| EXERCISE INSTRUCTIONS |
Take the lines below between the one holding "# __Sistema de" and the one holding "2. **Habitaciones:** Gestionar", inclusive, and copy them exactly. Add nothing.

| SOURCE MATERIAL |
################

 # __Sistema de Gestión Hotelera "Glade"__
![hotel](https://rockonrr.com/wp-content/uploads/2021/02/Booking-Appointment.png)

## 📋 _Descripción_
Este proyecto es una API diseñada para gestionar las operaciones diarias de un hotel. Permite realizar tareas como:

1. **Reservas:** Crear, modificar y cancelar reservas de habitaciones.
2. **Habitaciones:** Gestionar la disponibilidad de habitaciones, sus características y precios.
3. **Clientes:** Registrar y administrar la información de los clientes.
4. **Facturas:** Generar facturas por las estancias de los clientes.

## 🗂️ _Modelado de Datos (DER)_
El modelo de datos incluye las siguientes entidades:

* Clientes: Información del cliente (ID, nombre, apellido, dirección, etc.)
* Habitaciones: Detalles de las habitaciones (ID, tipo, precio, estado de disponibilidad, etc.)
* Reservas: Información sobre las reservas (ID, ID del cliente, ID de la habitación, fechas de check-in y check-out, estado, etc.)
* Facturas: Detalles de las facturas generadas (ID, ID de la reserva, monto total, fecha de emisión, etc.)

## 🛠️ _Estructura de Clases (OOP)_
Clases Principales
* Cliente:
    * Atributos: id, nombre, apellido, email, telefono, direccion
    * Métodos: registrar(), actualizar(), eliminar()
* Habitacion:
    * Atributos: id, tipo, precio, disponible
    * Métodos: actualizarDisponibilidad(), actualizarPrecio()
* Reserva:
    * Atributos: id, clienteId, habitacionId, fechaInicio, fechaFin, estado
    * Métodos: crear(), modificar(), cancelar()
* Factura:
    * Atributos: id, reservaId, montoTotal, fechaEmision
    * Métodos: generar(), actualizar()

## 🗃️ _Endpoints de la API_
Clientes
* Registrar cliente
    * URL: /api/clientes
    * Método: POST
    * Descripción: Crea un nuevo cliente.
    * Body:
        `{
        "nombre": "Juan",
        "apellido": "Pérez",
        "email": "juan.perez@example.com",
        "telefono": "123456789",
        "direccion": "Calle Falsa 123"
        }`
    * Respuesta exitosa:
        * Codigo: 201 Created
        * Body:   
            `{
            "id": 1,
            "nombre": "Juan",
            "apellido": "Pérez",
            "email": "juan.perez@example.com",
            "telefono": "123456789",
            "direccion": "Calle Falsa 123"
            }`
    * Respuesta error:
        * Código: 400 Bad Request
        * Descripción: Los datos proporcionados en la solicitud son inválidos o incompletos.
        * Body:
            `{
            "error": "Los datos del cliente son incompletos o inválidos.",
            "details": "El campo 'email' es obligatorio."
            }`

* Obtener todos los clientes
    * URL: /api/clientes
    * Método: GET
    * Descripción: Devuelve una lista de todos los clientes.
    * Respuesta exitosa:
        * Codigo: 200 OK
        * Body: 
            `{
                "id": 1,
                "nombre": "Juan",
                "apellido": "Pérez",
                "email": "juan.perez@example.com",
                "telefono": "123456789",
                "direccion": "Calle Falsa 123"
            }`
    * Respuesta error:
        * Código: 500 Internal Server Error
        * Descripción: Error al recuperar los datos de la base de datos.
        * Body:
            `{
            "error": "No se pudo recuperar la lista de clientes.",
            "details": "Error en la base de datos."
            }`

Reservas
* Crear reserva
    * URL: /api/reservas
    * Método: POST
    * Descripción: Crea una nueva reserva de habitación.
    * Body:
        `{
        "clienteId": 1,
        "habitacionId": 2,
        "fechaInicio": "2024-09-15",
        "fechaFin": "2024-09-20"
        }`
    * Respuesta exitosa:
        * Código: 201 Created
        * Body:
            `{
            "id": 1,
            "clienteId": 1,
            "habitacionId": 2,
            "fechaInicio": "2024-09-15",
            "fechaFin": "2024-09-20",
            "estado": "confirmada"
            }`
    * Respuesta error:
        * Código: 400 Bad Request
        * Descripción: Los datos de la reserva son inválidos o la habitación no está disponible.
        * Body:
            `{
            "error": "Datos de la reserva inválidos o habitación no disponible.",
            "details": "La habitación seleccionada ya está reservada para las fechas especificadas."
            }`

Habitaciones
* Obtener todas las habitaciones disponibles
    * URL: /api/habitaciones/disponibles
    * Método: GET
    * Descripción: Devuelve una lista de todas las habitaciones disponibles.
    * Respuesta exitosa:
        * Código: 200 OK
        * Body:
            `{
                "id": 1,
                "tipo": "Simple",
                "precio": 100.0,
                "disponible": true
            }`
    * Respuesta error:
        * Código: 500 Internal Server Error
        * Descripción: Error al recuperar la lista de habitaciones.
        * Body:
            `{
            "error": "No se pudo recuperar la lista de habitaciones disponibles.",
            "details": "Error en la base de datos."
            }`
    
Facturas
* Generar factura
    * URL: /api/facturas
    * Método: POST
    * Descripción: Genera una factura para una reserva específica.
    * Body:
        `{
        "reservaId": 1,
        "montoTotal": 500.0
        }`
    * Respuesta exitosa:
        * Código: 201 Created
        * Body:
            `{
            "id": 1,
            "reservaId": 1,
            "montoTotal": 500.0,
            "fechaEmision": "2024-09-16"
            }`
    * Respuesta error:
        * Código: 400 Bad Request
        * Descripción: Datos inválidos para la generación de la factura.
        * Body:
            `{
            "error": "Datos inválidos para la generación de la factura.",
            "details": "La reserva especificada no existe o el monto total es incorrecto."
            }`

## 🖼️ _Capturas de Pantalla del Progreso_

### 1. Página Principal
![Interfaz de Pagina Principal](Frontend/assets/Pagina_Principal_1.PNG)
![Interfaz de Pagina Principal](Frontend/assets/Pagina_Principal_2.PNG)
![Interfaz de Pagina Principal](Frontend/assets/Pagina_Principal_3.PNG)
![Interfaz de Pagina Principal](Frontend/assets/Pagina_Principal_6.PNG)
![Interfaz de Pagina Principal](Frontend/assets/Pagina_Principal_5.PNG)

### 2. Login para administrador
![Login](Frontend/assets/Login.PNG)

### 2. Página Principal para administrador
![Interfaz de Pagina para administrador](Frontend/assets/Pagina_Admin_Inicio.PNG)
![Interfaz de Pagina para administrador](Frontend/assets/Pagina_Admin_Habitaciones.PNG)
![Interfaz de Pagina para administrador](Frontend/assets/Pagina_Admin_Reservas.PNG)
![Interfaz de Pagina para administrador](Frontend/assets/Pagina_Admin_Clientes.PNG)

################

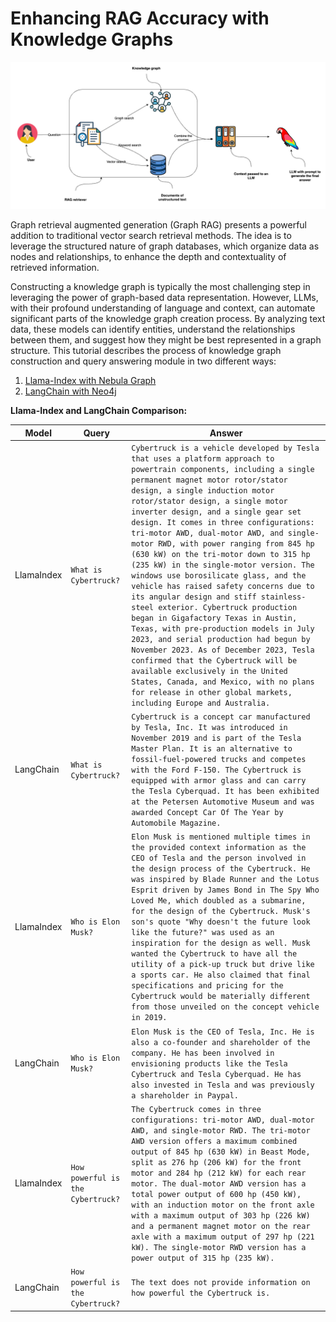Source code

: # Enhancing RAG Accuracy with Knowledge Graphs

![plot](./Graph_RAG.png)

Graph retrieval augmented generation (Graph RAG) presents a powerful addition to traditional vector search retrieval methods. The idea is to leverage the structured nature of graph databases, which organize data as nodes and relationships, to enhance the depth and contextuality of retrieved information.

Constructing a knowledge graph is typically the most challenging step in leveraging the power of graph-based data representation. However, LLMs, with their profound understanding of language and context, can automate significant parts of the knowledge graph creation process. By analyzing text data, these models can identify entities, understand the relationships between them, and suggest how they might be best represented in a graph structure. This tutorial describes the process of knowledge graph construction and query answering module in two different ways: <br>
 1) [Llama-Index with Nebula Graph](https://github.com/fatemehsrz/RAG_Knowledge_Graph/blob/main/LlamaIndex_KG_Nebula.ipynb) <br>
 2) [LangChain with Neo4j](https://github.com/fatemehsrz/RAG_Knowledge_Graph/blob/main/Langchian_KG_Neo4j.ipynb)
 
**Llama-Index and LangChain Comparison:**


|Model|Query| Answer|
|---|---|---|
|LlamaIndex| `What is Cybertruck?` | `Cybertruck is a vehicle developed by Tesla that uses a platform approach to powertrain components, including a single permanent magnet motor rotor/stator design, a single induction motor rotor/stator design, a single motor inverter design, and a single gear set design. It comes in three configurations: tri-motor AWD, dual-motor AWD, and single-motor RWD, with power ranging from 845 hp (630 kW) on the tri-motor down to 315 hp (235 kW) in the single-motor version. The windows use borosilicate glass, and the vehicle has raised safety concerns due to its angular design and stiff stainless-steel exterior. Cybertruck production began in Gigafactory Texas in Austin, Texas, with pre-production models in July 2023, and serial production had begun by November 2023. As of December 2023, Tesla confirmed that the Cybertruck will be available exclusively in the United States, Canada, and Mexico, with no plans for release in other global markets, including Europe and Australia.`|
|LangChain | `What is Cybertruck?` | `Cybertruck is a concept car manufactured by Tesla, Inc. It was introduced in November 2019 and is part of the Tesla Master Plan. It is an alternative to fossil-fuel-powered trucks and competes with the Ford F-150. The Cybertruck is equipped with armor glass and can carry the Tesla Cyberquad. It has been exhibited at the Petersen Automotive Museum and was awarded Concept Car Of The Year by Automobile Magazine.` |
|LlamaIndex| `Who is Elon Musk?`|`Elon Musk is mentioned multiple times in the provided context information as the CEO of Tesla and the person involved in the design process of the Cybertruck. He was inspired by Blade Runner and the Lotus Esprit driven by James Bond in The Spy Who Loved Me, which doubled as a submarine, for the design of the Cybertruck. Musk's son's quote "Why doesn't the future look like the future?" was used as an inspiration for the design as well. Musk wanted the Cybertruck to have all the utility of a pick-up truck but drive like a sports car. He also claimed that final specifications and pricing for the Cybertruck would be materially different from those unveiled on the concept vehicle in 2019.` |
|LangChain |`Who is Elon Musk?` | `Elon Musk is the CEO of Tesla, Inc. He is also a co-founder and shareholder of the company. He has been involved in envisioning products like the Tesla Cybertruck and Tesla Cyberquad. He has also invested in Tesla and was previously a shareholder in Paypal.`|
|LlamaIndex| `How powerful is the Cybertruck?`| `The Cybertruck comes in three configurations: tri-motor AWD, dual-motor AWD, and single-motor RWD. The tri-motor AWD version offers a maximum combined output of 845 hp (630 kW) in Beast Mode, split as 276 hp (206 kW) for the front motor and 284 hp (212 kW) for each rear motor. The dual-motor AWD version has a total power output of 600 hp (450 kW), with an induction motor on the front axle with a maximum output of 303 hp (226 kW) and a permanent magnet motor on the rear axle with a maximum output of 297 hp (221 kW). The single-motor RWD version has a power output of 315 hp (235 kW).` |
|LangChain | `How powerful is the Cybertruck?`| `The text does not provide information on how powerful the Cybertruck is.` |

################

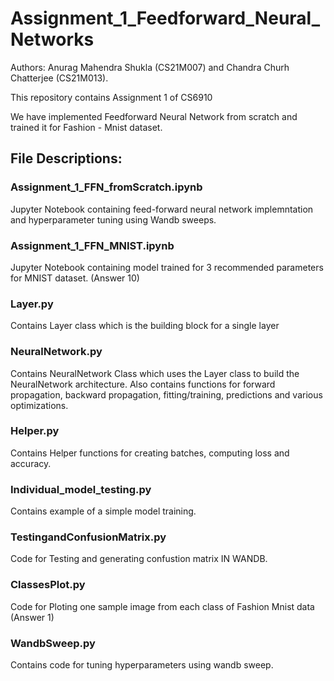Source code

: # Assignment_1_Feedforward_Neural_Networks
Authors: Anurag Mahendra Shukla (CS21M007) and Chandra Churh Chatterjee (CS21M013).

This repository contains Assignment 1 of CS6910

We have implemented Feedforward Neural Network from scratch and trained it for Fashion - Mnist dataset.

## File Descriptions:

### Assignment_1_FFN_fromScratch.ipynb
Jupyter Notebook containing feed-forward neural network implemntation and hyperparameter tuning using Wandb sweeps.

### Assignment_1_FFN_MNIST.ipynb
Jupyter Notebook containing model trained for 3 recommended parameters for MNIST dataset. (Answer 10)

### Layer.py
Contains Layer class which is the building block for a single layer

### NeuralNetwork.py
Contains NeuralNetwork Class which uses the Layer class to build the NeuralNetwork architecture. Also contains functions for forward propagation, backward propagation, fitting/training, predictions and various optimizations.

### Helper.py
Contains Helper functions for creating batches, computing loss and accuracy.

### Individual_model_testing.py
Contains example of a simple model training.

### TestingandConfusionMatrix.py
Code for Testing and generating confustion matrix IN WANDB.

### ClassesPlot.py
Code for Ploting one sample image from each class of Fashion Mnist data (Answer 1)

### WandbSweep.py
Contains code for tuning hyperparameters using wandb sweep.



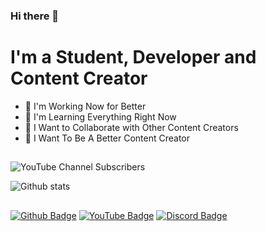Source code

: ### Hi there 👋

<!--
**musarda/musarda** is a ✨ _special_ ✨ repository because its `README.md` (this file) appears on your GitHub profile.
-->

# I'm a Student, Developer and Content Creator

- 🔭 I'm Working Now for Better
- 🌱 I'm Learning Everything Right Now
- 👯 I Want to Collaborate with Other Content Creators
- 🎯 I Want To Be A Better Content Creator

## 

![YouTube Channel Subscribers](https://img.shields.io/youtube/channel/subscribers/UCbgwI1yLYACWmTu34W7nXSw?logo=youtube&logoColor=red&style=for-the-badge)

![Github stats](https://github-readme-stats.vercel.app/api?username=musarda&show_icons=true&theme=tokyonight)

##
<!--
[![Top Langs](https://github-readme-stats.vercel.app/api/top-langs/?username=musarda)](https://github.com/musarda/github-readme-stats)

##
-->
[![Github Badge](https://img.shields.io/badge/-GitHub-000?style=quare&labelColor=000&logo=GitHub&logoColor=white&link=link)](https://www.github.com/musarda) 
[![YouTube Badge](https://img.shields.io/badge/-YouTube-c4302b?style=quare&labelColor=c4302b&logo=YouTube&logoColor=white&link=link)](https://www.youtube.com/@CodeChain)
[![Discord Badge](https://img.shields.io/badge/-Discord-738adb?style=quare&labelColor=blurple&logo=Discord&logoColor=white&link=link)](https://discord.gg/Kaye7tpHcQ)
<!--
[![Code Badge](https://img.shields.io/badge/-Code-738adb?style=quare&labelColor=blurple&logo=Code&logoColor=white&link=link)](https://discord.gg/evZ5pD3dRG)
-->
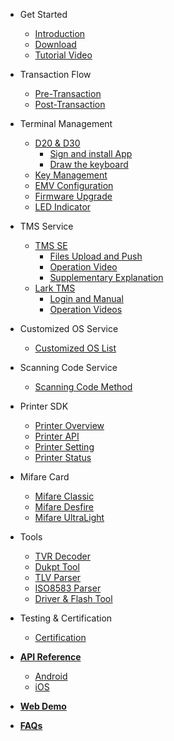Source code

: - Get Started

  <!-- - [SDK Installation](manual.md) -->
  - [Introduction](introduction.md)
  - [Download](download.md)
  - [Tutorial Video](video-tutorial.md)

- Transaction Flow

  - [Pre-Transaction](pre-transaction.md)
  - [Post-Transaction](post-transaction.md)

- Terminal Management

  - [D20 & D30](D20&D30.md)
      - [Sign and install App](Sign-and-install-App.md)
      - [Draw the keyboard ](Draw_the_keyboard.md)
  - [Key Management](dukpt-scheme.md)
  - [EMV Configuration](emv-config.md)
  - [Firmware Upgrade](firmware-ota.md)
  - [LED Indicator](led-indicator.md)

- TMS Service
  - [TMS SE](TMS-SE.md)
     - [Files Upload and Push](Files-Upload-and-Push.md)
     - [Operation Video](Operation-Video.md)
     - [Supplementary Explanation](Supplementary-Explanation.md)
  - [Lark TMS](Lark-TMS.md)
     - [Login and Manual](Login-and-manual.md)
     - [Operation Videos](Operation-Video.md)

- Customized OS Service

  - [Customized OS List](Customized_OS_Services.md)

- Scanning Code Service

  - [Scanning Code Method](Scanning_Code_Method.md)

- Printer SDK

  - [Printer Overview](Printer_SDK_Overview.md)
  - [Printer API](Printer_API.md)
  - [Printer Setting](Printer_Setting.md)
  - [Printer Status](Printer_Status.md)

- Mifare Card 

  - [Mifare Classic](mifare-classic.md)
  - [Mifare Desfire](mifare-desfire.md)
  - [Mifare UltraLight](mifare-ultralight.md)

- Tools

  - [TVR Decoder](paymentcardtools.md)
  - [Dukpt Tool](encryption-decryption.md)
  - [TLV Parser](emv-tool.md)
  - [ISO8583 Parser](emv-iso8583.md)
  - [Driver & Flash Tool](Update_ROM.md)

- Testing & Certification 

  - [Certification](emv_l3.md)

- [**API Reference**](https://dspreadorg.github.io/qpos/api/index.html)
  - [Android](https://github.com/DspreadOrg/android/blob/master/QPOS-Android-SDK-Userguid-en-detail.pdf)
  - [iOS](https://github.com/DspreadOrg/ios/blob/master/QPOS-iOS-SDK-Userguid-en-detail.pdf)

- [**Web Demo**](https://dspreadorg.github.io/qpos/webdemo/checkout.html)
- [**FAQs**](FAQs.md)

################

| SOLUTION BELOW |
 # __Sistema de Gestión Hotelera "Glade"__
![hotel](https://rockonrr.com/wp-content/uploads/2021/02/Booking-Appointment.png)

## 📋 _Descripción_
Este proyecto es una API diseñada para gestionar las operaciones diarias de un hotel. Permite realizar tareas como:

1. **Reservas:** Crear, modificar y cancelar reservas de habitaciones.
2. **Habitaciones:** Gestionar la disponibilidad de habitaciones, sus características y precios.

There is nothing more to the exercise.